In Zhen Ling Dan, Zhu Sha calms the Mind, which is often disturbed by the bleeding and pain.
In Traditional Chinese Medicine (TCM), Zhu Sha belongs to the 'Herbs that anchor and calm the Spirit' category. These herbs are substances that tranquilize the Mind and treat symptoms such as restlessness, palpitations, anxiety or insomnia. They tend to have sedative properties by weighing the Qi downwards and should generally be used for a limited time only.
Furthermore Zhu Sha is Cool in nature. This means that Zhu Sha tends to help people who have too much 'Heat' in their body, although with less effect than a plant that would be Cold in nature. Balance between Yin and Yang is a key health concept in TCM. Those who have too much Heat in their body are said to either have a Yang Excess (because Yang is Hot in nature) or a Yin deficiency (Yin is Cold in Nature). Depending on your condition Zhu Sha can help restore a harmonious balance between Yin and Yang.
Zhu Sha also tastes Sweet. The so-called 'Five Phases' theory in Chinese Medicine states that the taste of TCM ingredients is a key determinant of their action in the body. Sweet ingredients like Zhu Sha tends to slow down acute reactions and detoxify the body.

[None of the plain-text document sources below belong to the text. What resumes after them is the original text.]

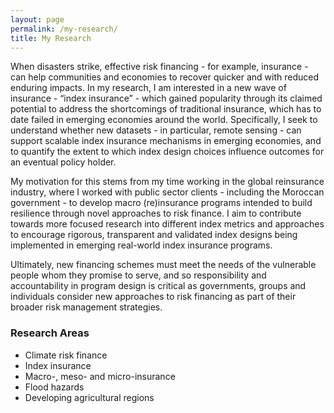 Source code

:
 ```yaml
---
layout: page
permalink: /my-research/
title: My Research
---
```


When disasters strike, effective risk financing - for example, insurance - can help communities and economies to recover quicker and with reduced enduring impacts. In my research, I am interested in a new wave of insurance - “index insurance” - which gained popularity through its claimed potential to address the shortcomings of traditional insurance, which has to date failed in emerging economies around the world. Specifically, I seek to understand whether new datasets - in particular, remote sensing - can support scalable index insurance mechanisms in emerging economies, and to quantify the extent to which index design choices influence outcomes for an eventual policy holder.


My motivation for this stems from my time working in the global reinsurance industry, where I worked with public sector clients - including the Moroccan government - to develop macro (re)insurance programs intended to build resilience through novel approaches to risk finance. I aim to contribute towards more focused research into different index metrics and approaches to encourage rigorous, transparent and validated index designs being implemented in emerging real-world index insurance programs.


Ultimately, new financing schemes must meet the needs of the vulnerable people whom they promise to serve, and so responsibility and accountability in program design is critical as governments, groups and individuals consider new approaches to risk financing as part of their broader risk management strategies.


### Research Areas

* Climate risk finance
* Index insurance
* Macro-, meso- and micro-insurance
* Flood hazards
* Developing agricultural regions



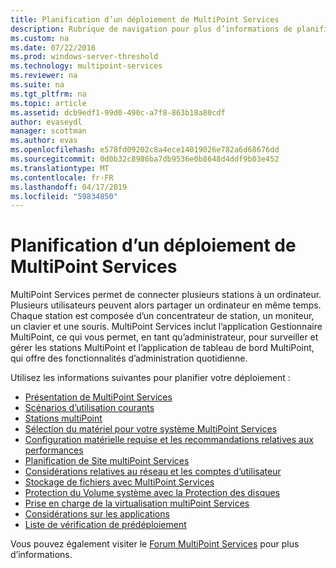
 ```yaml
---
title: Planification d’un déploiement de MultiPoint Services
description: Rubrique de navigation pour plus d’informations de planification du déploiement de MultiPoint Services
ms.custom: na
ms.date: 07/22/2016
ms.prod: windows-server-threshold
ms.technology: multipoint-services
ms.reviewer: na
ms.suite: na
ms.tgt_pltfrm: na
ms.topic: article
ms.assetid: dcb9edf1-99d0-490c-a7f8-863b18a80cdf
author: evaseydl
manager: scottman
ms.author: evas
ms.openlocfilehash: e578fd09202c8a4ece14019026e782a6d68676dd
ms.sourcegitcommit: 0d0b32c8986ba7db9536e0b8648d4ddf9b03e452
ms.translationtype: MT
ms.contentlocale: fr-FR
ms.lasthandoff: 04/17/2019
ms.locfileid: "59834850"
---
```

# <a name="planning-a-multipoint-services-deployment"></a>Planification d’un déploiement de MultiPoint Services
MultiPoint Services permet de connecter plusieurs stations à un ordinateur. Plusieurs utilisateurs peuvent alors partager un ordinateur en même temps. Chaque station est composée d’un concentrateur de station, un moniteur, un clavier et une souris. MultiPoint Services inclut l’application Gestionnaire MultiPoint, ce qui vous permet, en tant qu’administrateur, pour surveiller et gérer les stations MultiPoint et l’application de tableau de bord MultiPoint, qui offre des fonctionnalités d’administration quotidienne.   

Utilisez les informations suivantes pour planifier votre déploiement :
  
-   [Présentation de MultiPoint Services](Introducing-MultiPoint-services.md)   
-   [Scénarios d’utilisation courants](Common-MultiPoint-services-Usage-Scenarios.md)  
-   [Stations multiPoint](MultiPoint-services-Stations.md)  
-   [Sélection du matériel pour votre système MultiPoint Services](Selecting-Hardware-for-Your-MultiPoint-services-System.md)  
-   [Configuration matérielle requise et les recommandations relatives aux performances](Hardware-Requirements-and-Performance-Recommendations.md)   
-   [Planification de Site multiPoint Services](MultiPoint-services-Site-Planning.md)  
-   [Considérations relatives au réseau et les comptes d’utilisateur](Network-Considerations-and-User-Accounts.md)  
-   [Stockage de fichiers avec MultiPoint Services](Storing-Files-with-MultiPoint-services.md)  
-   [Protection du Volume système avec la Protection des disques](Protecting-the-System-Volume-with-Disk-Protection.md)
-   [Prise en charge de la virtualisation multiPoint Services](MultiPoint-services-Virtualization-Support.md)  
-   [Considérations sur les applications](Application-Considerations.md)  
-   [Liste de vérification de prédéploiement](Predeployment-Checklist.md)  
  
Vous pouvez également visiter le [Forum MultiPoint Services](https://social.technet.microsoft.com/Forums/windowsserver/home?forum=windowsmultipointserver&filter=alltypes&sort=lastpostdesc) pour plus d’informations.
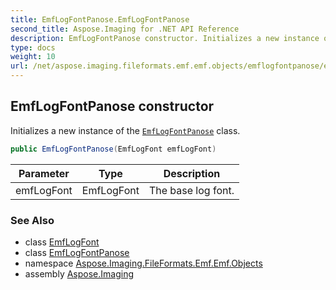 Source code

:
 ```yaml
---
title: EmfLogFontPanose.EmfLogFontPanose
second_title: Aspose.Imaging for .NET API Reference
description: EmfLogFontPanose constructor. Initializes a new instance of the EmfLogFontPanose class
type: docs
weight: 10
url: /net/aspose.imaging.fileformats.emf.emf.objects/emflogfontpanose/emflogfontpanose/
---
```

## EmfLogFontPanose constructor

Initializes a new instance of the [`EmfLogFontPanose`](../) class.

```csharp
public EmfLogFontPanose(EmfLogFont emfLogFont)
```

| Parameter | Type | Description |
| --- | --- | --- |
| emfLogFont | EmfLogFont | The base log font. |

### See Also

* class [EmfLogFont](../../emflogfont/)
* class [EmfLogFontPanose](../)
* namespace [Aspose.Imaging.FileFormats.Emf.Emf.Objects](../../emflogfontpanose/)
* assembly [Aspose.Imaging](../../../)


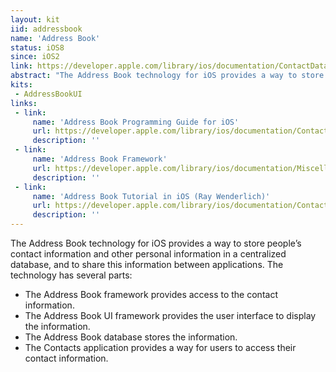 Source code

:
 ```yaml
---
layout: kit
iid: addressbook 
name: 'Address Book'
status: iOS8
since: iOS2
link: https://developer.apple.com/library/ios/documentation/ContactData/Conceptual/AddressBookProgrammingGuideforiPhone/Introduction.html
abstract: "The Address Book technology for iOS provides a way to store people’s contact information and other personal information in a centralized database, and to share this information between applications."
kits:
 - AddressBookUI
links:
 - link:
     name: 'Address Book Programming Guide for iOS'
     url: https://developer.apple.com/library/ios/documentation/ContactData/Conceptual/AddressBookProgrammingGuideforiPhone/Introduction.html
     description: ''
 - link:
     name: 'Address Book Framework'
     url: https://developer.apple.com/library/ios/documentation/Miscellaneous/Conceptual/iPhoneOSTechOverview/CoreServicesLayer/CoreServicesLayer.html#//apple_ref/doc/uid/TP40007898-CH10-SW13
     description: ''
 - link:
     name: 'Address Book Tutorial in iOS (Ray Wenderlich)'
     url: https://developer.apple.com/library/ios/documentation/ContactData/Conceptual/AddressBookProgrammingGuideforiPhone/Introduction.html
     description: ''
---
```


The Address Book technology for iOS provides a way to store people’s contact information and other personal information in a centralized database, and to share this information between applications. The technology has several parts:

* The Address Book framework provides access to the contact information.
* The Address Book UI framework provides the user interface to display the information.
* The Address Book database stores the information.
* The Contacts application provides a way for users to access their contact information.
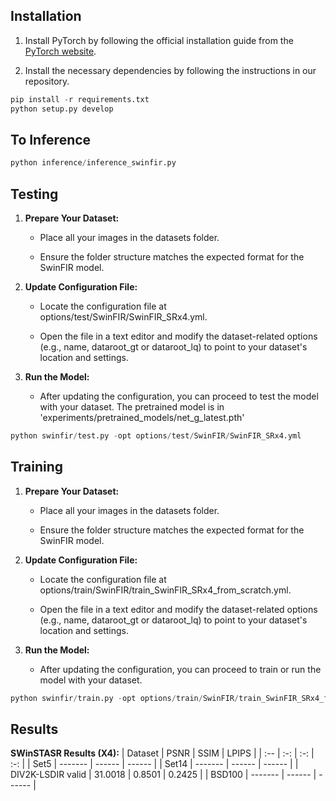 ## Installation

1. Install PyTorch by following the official installation guide from the [PyTorch website](https://pytorch.org/).

2. Install the necessary dependencies by following the instructions in our repository.

```python
pip install -r requirements.txt
python setup.py develop
```

## To Inference
```python
python inference/inference_swinfir.py
```

## Testing
1. **Prepare Your Dataset:**

    - Place all your images in the datasets folder.

    - Ensure the folder structure matches the expected format for the SwinFIR model.

2. **Update Configuration File:**

    - Locate the configuration file at options/test/SwinFIR/SwinFIR_SRx4.yml.

    - Open the file in a text editor and modify the dataset-related options (e.g., name, dataroot_gt or dataroot_lq) to point to your dataset's location and settings.

3. **Run the Model:**

    - After updating the configuration, you can proceed to test the model with your dataset. The pretrained model is in 'experiments/pretrained_models/net_g_latest.pth'

```python
python swinfir/test.py -opt options/test/SwinFIR/SwinFIR_SRx4.yml
```


## Training
1. **Prepare Your Dataset:**

    - Place all your images in the datasets folder.

    - Ensure the folder structure matches the expected format for the SwinFIR model.

2. **Update Configuration File:**

    - Locate the configuration file at options/train/SwinFIR/train_SwinFIR_SRx4_from_scratch.yml.

    - Open the file in a text editor and modify the dataset-related options (e.g., name, dataroot_gt or dataroot_lq) to point to your dataset's location and settings.

3. **Run the Model:**

    - After updating the configuration, you can proceed to train or run the model with your dataset.

```python
python swinfir/train.py -opt options/train/SwinFIR/train_SwinFIR_SRx4_from_scratch.yml
```

## Results

**SWinSTASR Results (X4):**
|  Dataset   |   PSNR    |    SSIM    |   LPIPS  |
|     :--    |     :-:   |      :-:   |     :-:  |
|    Set5    |  -------  |   ------   |  ------  |
|    Set14   |  -------  |   ------   |  ------  |
|  DIV2K-LSDIR valid  |  31.0018  |   0.8501   |  0.2425  |
|   BSD100   |  -------  |   ------   |  ------  |
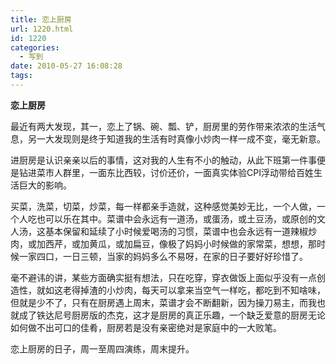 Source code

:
 ```yaml
---
title: 恋上厨房
url: 1220.html
id: 1220
categories:
  - 写到
date: 2010-05-27 16:08:28
tags:
---
```


**恋上厨房**

  
最近有两大发现，其一，恋上了锅、碗、瓢、铲，厨房里的劳作带来浓浓的生活气息，另一大发现则是终于知道我的生活有时真像小炒肉一样一成不变，毫无新意。  
  
进厨房是认识亲亲以后的事情，这对我的人生有不小的触动，从此下班第一件事便是钻进菜市人群里，一面东比西较，讨价还价，一面真实体验CPI浮动带给百姓生活巨大的影响。  
  
买菜，洗菜，切菜，炒菜，每一样都亲手造就，这种感觉美妙无比，一个人做，一个人吃也可以乐在其中。菜谱中会永远有一道汤，或蛋汤，或土豆汤，或原创的文人汤，这基本保留和延续了小时候爱喝汤的习惯，菜谱中也会永远有一道辣椒炒肉，或加西芹，或加黄瓜，或加扁豆，像极了妈妈小时候做的家常菜，想想，那时候一家四口，一日三顿，当家的妈妈多么不易呀，在家的日子要好好珍惜了。  
  
毫不避讳的讲，某些方面确实挺有想法，只在吃穿，穿衣做饭上面似乎没有一点创造性，就如这老得掉渣的小炒肉，每天可以拿来当空气一样吃，都吃到不知啥味，但就是少不了，只有在厨房遇上周末，菜谱才会不断翻新，因为操刀易主，而我也就成了铁达尼号厨房版的杰克，这才是厨房的真正乐趣，一个缺乏爱意的厨房无论如何做不出可口的佳肴，厨房若是没有亲密绝对是家庭中的一大败笔。  
  
恋上厨房的日子，周一至周四演练，周末提升。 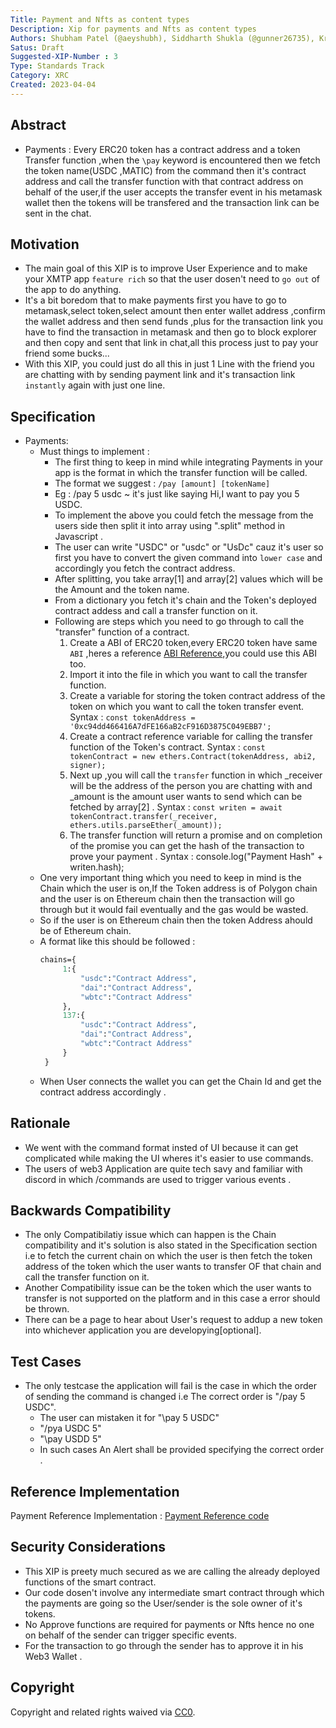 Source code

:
 ```yaml
---
Title: Payment and Nfts as content types
Description: Xip for payments and Nfts as content types 
Authors: Shubham Patel (@aeyshubh), Siddharth Shukla (@gunner26735), Krishn Panchal (@phovious14)
Satus: Draft
Suggested-XIP-Number : 3
Type: Standards Track
Category: XRC
Created: 2023-04-04
---
```


## Abstract

- Payments : Every ERC20 token has a contract address and a token Transfer function ,when the `\pay` keyword is encountered then we fetch the token name(USDC ,MATIC) from the command then it's contract address and call the transfer function with that contract address on behalf of the user,if the user accepts the transfer event in his metamask wallet then the tokens will be transfered and the transaction link can be sent in the chat.  

## Motivation

- The main goal of this XIP is to improve User Experience and to make your XMTP app `feature rich` so that the user dosen't need to `go out` of the app to do anything.
- It's a bit boredom that to make payments first you have to go to metamask,select token,select amount then enter wallet address ,confirm the wallet address and then send funds ,plus for the transaction link you have to find the transaction in metamask and then go to block explorer and then copy and sent that link in chat,all this process just to pay your friend some bucks...
- With this XIP, you could just do all this in just 1 Line with the friend you are chatting with by sending payment link and it's transaction link `instantly` again with just one line.  

## Specification

- Payments:
    - Must things to implement :
        - The first thing to keep in mind while integrating Payments in your app is the format in which the transfer function will be called.
        - The format we suggest : `/pay [amount] [tokenName]`
        - Eg : /pay 5 usdc ~ it's just like saying Hi,I want to pay you 5 USDC.  
        - To implement the above you could fetch the message from the users side then split it into array using ".split" method in Javascript .
        - The user can write "USDC" or "usdc" or "UsDc" cauz it's user so first you have to convert the given command into `lower case` and accordingly you fetch the contract address.
        - After splitting, you take array[1] and array[2] values which will be the Amount and the token name.
        - From a dictionary you fetch it's chain and the Token's deployed contract addess and call a transfer function on it.
        - Following are steps which you need to go through to call the "transfer" function of a contract.
            1. Create a ABI of ERC20 token,every ERC20 token have same `ABI` ,heres a reference [ABI Reference](https://github.com/aeyshubh/XIP-payment-ref/blob/main/tokenAbi.js "ABI reference"),you could use this ABI too.
            2. Import it into the file in which you want to call the transfer function.
            3. Create a variable for storing the token contract address of the token on which you want to call the token transfer event. Syntax :  `const tokenAddress = '0xc94dd466416A7dFE166aB2cF916D3875C049EBB7';`
            4. Create a contract reference variable for calling the transfer function of the Token's contract. Syntax : `const tokenContract = new ethers.Contract(tokenAddress, abi2, signer);`
            5. Next up ,you will call the `transfer` function in which _receiver will be the address of the person you are chatting with and _amount is the amount user wants to send which can be fetched by array[2] . Syntax : `const writen = await tokenContract.transfer(_receiver, ethers.utils.parseEther(_amount));`
            6. The transfer function will return a promise and on completion of the promise you can get the hash of the transaction to prove your payment . Syntax : console.log("Payment Hash" + writen.hash);
    - One very important thing which you need to keep in mind is the Chain which the user is on,If the Token address is of Polygon chain and the user is on Ethereum chain then the transaction will go through but it would fail eventually and the gas would be wasted.
    - So if the user is on Ethereum chain then the token Address ahould be of Ethereum chain.
    - A format like this should be followed :
       ```protobuf 
       chains={
            1:{
                "usdc":"Contract Address",
                "dai":"Contract Address",
                "wbtc":"Contract Address"
            },
            137:{
                "usdc":"Contract Address",
                "dai":"Contract Address",
                "wbtc":"Contract Address"
            }
        }
        ```
    - When User connects the wallet you can get the Chain Id and get the contract address accordingly .
    

## Rationale

- We went with the command format insted of UI because it can get complicated while making the UI wheres it's easier to use commands.
- The users of web3 Application are quite tech savy and familiar with discord in which /commands are used to trigger various events .

## Backwards Compatibility

- The only Compatibilatiy issue which can happen is the Chain compatibility and it's solution is also stated in the Specification section i.e to fetch the current chain on which the user is then fetch the token address of the token which the user wants to transfer OF that chain and call the transfer function on it.
- Another Compatibility issue can be the token which the user wants to transfer is not supported on the platform and in this case a error should be thrown.
- There can be a page to hear about User's request to addup a new token into whichever application you are developying[optional].

## Test Cases

- The only testcase the application will fail is the case in which the order of sending the command is changed i.e The correct order is "/pay 5 USDC".
    - The user can mistaken it for "\pay 5 USDC" 
    - "/pya USDC 5"
    - "\pay USDD 5"
    - In such cases An Alert shall be provided specifying the correct order .

## Reference Implementation

Payment Reference Implementation : [Payment Reference code](https://github.com/aeyshubh/XIP-payment-ref/blob/main/sendPayments.js "Javascript payment code")

## Security Considerations

- This XIP is preety much secured as we are calling the already deployed functions of the smart contract.
- Our code dosen't involve any intermediate smart contract through which the payments are going so the User/sender is the sole owner of it's tokens.
- No Approve functions are required for payments or Nfts hence no one on behalf of the sender can trigger specific events.
- For the transaction to go through the sender has to approve it in his Web3 Wallet .

## Copyright

Copyright and related rights waived via [CC0](https://creativecommons.org/publicdomain/zero/1.0/).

They also have a tonic effect because they replenish Qi and Blood.
The tastes of ingredients in TCM also determine what Organs and Meridians they target. As such Zhu Sha is thought to target the Heart. In addition to regulating Blood flow, in TCM the Heart is believed to be the store of the 'Mind' which basically refers to someone's vitality.